[What you are asked to do]: Work out how many lines in the entries below include the word "dataNodeAddress". Give nothing but the number.

Saved entries
- Opening Delimiter -

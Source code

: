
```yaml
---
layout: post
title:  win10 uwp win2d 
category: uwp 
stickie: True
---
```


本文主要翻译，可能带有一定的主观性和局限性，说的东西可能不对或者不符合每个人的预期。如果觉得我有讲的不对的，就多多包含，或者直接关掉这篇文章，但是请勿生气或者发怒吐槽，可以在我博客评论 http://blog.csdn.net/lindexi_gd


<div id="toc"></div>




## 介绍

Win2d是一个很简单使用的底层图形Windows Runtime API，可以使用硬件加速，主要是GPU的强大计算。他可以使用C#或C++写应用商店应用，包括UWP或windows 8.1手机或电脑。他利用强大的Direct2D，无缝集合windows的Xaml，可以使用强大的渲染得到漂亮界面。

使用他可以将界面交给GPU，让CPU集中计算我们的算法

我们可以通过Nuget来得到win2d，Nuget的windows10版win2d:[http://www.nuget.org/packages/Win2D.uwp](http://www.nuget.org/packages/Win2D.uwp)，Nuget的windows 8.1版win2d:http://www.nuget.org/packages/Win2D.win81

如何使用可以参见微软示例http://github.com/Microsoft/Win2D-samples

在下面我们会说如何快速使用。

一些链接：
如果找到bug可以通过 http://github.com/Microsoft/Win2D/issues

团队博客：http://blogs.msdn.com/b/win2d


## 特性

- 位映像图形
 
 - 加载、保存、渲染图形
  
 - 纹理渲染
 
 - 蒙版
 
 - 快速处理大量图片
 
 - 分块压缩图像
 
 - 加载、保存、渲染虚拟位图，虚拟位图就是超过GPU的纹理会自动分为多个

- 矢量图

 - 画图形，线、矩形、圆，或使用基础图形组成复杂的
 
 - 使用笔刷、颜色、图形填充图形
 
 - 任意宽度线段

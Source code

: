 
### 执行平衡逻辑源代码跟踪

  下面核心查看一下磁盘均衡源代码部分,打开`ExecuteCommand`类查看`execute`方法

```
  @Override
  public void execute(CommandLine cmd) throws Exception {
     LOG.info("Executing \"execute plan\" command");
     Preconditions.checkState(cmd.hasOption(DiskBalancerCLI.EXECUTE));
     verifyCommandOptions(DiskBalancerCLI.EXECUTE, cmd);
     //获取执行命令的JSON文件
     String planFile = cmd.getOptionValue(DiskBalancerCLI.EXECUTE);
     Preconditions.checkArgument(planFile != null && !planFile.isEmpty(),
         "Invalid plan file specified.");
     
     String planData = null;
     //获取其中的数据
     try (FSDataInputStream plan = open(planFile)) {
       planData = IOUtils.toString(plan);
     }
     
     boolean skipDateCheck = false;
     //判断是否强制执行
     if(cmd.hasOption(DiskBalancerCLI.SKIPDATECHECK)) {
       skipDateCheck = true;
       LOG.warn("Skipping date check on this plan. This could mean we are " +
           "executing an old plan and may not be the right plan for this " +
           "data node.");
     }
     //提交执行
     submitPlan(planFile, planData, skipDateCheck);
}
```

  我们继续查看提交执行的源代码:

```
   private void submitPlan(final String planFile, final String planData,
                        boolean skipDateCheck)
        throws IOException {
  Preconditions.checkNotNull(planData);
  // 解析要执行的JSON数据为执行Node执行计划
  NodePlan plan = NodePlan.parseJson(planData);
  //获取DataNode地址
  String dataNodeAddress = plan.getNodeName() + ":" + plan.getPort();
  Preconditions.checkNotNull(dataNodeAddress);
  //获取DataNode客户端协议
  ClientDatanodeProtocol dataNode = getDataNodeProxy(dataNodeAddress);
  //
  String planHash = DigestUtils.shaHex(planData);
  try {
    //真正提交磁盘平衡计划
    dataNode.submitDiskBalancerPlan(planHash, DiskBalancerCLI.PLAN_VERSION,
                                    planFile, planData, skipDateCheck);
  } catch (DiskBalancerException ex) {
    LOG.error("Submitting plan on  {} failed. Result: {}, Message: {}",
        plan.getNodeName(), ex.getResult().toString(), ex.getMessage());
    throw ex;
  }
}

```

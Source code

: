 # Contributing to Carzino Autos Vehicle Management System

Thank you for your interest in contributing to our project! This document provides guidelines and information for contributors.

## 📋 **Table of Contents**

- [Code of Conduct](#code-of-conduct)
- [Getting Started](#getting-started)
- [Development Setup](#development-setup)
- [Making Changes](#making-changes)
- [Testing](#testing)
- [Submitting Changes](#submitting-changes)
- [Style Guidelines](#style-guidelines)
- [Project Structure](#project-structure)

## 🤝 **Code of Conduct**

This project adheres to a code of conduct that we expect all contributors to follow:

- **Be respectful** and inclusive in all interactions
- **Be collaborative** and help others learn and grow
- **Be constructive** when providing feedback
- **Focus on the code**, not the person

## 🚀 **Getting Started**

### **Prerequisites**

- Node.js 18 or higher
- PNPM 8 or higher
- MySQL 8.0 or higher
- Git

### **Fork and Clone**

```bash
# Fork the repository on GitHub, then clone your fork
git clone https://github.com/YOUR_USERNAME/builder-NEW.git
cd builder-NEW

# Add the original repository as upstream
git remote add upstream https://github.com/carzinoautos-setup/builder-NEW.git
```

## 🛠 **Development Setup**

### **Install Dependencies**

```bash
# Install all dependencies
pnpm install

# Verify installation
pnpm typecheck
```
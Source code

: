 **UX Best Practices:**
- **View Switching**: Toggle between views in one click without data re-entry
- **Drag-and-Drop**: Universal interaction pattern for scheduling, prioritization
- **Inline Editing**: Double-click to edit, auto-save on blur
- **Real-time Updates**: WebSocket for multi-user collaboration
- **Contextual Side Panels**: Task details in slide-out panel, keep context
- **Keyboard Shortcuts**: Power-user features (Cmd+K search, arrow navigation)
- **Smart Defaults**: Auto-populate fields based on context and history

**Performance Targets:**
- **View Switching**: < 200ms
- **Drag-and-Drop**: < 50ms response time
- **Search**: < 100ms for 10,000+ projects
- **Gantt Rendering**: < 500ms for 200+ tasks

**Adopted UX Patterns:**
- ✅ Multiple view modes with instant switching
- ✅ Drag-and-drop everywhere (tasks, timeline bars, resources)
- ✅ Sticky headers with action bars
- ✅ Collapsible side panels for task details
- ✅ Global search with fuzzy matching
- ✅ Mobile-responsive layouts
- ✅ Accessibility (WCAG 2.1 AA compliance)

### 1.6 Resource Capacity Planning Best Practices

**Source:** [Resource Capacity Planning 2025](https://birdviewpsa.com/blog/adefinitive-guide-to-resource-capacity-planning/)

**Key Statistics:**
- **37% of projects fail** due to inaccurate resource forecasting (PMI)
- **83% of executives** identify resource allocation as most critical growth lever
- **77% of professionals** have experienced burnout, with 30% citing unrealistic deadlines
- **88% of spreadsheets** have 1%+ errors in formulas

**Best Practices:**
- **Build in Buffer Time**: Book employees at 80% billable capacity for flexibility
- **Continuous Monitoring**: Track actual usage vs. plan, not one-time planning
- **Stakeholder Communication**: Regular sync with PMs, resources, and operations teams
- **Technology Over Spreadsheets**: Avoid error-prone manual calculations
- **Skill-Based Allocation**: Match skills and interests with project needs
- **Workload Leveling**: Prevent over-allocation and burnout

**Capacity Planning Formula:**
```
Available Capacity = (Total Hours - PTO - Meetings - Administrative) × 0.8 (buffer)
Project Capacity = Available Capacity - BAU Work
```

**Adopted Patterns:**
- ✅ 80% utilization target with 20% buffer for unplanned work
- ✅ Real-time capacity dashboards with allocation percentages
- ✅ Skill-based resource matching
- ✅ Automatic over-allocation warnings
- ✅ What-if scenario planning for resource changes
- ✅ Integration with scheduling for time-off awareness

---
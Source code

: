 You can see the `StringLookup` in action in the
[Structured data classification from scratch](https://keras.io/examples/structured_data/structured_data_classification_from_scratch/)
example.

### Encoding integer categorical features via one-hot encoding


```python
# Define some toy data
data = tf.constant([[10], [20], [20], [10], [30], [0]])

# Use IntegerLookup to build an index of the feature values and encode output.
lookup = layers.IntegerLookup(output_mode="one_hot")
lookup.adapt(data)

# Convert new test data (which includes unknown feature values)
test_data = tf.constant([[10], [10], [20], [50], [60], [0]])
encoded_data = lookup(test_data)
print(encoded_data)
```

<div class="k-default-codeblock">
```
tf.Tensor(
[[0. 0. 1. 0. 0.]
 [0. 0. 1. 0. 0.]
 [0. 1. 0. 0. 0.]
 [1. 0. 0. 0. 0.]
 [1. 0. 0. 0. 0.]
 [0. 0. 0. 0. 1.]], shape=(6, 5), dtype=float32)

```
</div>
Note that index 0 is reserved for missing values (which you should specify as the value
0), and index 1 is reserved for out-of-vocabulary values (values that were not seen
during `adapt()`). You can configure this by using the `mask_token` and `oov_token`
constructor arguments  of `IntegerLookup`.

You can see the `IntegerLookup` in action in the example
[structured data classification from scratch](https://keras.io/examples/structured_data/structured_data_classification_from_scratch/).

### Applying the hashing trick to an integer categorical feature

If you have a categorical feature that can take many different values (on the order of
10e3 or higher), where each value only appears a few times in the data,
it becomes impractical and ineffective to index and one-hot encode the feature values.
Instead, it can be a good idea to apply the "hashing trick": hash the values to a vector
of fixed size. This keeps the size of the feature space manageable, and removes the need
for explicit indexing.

- Closing Delimiter -

[Finished exercise]: 3